Now as I said, not every piece of journalism needs be intersectional, but Cauterucci in this piece does everything possible to convince readers that trans lives have nothing at all to do with reproductive rights and there is nothing related to trans persons or trans health care on the ballot in the measures the article analyzes. Sure, the focus is on countering myths about trans health care for children, but when the quotes an author brings in explicitly raise a valid connection (trans people have a health care interest in a right to sterilization), it is up to the author to address that. By remaining silent on the issue Cauterucci gives the impression of believing that not only is the connection to trans children scare mongering that should not (and did not) prevent people from voting for reproductive rights, but also that any connection to trans adults is illusory. As a result, trans people are being given the impression (rightly or wrongly) that we are unimportant to Cauterucci and her fellow travellers, at least in a reproductive rights context, beyond the extent to which we are useful weapons of the Right.
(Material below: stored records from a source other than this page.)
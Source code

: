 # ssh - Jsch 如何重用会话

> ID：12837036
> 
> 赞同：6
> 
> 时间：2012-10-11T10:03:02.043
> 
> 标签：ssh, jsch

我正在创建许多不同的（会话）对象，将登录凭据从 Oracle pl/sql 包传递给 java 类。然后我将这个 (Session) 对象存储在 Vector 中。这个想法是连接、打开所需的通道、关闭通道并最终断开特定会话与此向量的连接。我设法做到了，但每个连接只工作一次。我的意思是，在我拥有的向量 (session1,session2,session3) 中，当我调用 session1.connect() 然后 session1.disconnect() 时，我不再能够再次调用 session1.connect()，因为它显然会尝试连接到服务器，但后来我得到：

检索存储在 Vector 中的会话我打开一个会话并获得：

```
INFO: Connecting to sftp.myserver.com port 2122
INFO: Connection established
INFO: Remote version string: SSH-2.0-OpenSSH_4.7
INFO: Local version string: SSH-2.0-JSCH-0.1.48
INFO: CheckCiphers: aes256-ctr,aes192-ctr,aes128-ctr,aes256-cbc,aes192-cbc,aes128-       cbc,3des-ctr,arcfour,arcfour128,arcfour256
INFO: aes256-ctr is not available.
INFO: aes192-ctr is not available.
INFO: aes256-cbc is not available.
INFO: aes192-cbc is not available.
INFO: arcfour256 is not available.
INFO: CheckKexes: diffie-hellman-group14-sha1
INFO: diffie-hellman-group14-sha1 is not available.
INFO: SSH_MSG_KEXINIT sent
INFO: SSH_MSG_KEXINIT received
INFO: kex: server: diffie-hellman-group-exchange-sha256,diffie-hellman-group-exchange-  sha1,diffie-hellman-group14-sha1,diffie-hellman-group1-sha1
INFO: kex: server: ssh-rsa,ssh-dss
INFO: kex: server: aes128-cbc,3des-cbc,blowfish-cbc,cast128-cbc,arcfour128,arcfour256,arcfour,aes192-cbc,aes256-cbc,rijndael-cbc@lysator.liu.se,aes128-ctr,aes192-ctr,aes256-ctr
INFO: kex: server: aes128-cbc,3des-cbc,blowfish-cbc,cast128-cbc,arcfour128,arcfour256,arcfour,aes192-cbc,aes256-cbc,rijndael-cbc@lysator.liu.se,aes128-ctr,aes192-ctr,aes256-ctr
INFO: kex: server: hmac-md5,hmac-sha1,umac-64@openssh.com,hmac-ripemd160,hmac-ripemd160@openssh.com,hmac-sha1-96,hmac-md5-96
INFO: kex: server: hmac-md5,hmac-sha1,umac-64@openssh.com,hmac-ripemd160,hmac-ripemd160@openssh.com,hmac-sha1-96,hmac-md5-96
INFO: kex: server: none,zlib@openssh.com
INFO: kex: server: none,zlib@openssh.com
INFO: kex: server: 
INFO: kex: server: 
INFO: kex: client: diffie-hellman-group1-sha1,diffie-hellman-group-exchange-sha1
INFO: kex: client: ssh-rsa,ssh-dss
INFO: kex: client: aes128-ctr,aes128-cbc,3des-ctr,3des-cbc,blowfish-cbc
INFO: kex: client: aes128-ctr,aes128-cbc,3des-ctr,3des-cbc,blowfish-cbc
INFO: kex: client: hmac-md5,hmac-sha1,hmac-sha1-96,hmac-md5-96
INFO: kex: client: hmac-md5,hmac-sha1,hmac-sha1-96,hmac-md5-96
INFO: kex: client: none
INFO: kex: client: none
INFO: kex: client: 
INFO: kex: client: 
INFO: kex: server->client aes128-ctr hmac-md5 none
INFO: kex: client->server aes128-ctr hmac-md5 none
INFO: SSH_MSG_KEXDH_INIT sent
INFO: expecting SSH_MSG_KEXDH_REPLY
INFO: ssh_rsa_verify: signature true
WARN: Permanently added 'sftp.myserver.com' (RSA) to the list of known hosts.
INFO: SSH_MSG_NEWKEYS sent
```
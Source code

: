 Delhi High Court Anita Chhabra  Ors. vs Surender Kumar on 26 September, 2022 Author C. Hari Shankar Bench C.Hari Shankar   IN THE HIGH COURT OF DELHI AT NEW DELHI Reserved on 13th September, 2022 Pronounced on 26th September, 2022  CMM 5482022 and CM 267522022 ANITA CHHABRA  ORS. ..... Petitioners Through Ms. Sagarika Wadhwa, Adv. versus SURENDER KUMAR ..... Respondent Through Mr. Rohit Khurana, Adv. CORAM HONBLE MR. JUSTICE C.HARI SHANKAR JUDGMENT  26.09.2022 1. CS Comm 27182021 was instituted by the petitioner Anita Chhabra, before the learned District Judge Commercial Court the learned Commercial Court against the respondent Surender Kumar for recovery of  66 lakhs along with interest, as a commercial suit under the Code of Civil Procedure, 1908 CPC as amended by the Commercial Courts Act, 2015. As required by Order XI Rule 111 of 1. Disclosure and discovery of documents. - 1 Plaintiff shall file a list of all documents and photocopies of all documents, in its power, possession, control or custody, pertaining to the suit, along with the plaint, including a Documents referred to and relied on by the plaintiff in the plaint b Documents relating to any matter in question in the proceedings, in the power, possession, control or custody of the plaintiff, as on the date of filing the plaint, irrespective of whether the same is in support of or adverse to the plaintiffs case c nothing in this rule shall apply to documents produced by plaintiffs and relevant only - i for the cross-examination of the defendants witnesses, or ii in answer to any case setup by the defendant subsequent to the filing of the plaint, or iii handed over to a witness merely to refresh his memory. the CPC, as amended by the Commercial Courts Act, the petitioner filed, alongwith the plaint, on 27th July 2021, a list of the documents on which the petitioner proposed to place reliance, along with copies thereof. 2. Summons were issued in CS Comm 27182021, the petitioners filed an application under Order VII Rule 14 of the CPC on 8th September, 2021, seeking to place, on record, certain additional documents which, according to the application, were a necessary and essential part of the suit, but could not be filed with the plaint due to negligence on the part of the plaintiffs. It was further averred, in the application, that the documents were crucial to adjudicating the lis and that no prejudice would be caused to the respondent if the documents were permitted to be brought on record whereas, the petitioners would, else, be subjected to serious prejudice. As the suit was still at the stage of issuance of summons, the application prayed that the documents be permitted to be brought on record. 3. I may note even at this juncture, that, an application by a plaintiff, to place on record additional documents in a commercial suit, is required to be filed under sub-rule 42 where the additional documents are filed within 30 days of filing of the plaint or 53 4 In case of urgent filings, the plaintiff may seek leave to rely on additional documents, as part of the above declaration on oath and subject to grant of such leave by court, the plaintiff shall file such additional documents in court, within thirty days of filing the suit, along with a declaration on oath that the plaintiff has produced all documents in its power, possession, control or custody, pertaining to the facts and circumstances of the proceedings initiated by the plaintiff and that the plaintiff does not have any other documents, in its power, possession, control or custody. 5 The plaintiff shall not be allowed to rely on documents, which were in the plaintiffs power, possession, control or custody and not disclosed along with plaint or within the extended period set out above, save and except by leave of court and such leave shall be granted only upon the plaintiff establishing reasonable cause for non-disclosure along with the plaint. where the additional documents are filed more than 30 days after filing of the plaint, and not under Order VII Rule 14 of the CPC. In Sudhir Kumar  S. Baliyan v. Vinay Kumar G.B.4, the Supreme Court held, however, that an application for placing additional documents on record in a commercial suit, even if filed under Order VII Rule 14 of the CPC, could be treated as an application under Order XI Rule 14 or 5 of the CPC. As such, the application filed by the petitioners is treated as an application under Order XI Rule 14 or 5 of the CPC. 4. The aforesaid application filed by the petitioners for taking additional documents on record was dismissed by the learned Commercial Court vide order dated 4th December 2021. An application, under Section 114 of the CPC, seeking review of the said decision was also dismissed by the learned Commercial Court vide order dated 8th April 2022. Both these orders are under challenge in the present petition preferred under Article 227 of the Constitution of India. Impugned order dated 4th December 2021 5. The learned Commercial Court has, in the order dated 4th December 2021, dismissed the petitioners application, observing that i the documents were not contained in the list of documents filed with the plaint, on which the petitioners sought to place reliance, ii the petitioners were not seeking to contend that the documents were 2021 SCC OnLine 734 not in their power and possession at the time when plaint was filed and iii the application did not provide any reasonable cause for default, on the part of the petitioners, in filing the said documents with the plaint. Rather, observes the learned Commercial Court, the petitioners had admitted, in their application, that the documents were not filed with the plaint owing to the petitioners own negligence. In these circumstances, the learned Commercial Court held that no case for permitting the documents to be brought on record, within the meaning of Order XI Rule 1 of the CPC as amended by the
This is, of course, wrong. I was denied health care in the early 90s specifically because the treatment path I sought included surgical removal of the gonads, and doctors wanted to prevent me from “suffering” sterilization. Nor was I alone in that experience. Other trans people around the world in cultures as disparate as Iran and Sweden have been forced or coerced into sterilization by government law or policy. The trans struggle for the right to self-determination on health care which includes sterilization (even when that is not the primary goal) has been waged for decades.

The inclusion of sterilization in Michigan’s Proposal 3 was therefore a huge win for trans people who had been both denied sterilizing procedures and forcibly sterilized. (It was also, by the by, a huge win for black women, women with certain disabilities, and poor women on government assistance because all of these are groups that have been targeted for sterilization without consent throughout the twentieth century and into the twenty-first.) While the Proposal 3 vote had concluded before Cauterucci began writing the article, it is an odd choice to omit any notion that the much-contested sterilization right might have been a point of attack for the theocrats, but it also served as an opportunity for diversifying and expanding support among people with disabilities, poor people, trans people, and Black women.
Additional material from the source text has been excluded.